#### EXERCISE REQUIREMENTS:
Beginning at the line that contains "The model is inside models/cifar/rnn.py", return every remaining line of the data below exactly; return nothing before it.

#### MATERIAL TO PROCESS:
=====
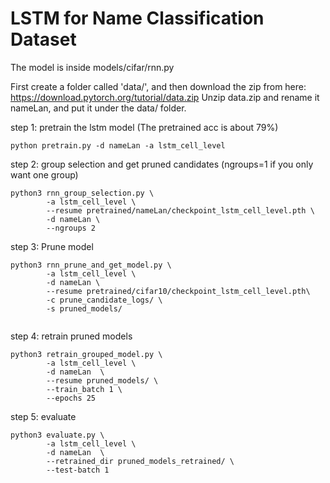 # LSTM for Name Classification Dataset

The model is inside models/cifar/rnn.py 

First create a folder called 'data/', and then download the zip from here: https://download.pytorch.org/tutorial/data.zip
Unzip data.zip and rename it nameLan, and put it under the data/ folder.


step 1: pretrain the lstm model (The pretrained acc is about 79%)
```
python pretrain.py -d nameLan -a lstm_cell_level
```

step 2: group selection and get pruned candidates (ngroups=1 if you only want one group)
```
python3 rnn_group_selection.py \
        -a lstm_cell_level \
        --resume pretrained/nameLan/checkpoint_lstm_cell_level.pth \
        -d nameLan \
        --ngroups 2 
```

step 3:  Prune model
```
python3 rnn_prune_and_get_model.py \
        -a lstm_cell_level \
        -d nameLan \
        --resume pretrained/cifar10/checkpoint_lstm_cell_level.pth\
        -c prune_candidate_logs/ \
        -s pruned_models/
        
```


step 4:  retrain pruned models
```
python3 retrain_grouped_model.py \
        -a lstm_cell_level \
        -d nameLan  \
        --resume pruned_models/ \
        --train_batch 1 \
        --epochs 25 
```


step 5:  evaluate
```
python3 evaluate.py \
        -a lstm_cell_level \
        -d nameLan  \
        --retrained_dir pruned_models_retrained/ \
        --test-batch 1
```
=====
#### ANSWER SECTION:
The model is inside models/cifar/rnn.py 

First create a folder called 'data/', and then download the zip from here: https://download.pytorch.org/tutorial/data.zip
Unzip data.zip and rename it nameLan, and put it under the data/ folder.


step 1: pretrain the lstm model (The pretrained acc is about 79%)
```
python pretrain.py -d nameLan -a lstm_cell_level
```

step 2: group selection and get pruned candidates (ngroups=1 if you only want one group)
```
python3 rnn_group_selection.py \
        -a lstm_cell_level \
        --resume pretrained/nameLan/checkpoint_lstm_cell_level.pth \
        -d nameLan \
        --ngroups 2 
```

step 3:  Prune model
```
python3 rnn_prune_and_get_model.py \
        -a lstm_cell_level \
        -d nameLan \
        --resume pretrained/cifar10/checkpoint_lstm_cell_level.pth\
        -c prune_candidate_logs/ \
        -s pruned_models/
        
```


step 4:  retrain pruned models
```
python3 retrain_grouped_model.py \
        -a lstm_cell_level \
        -d nameLan  \
        --resume pruned_models/ \
        --train_batch 1 \
        --epochs 25 
```


step 5:  evaluate
```
python3 evaluate.py \
        -a lstm_cell_level \
        -d nameLan  \
        --retrained_dir pruned_models_retrained/ \
        --test-batch 1
```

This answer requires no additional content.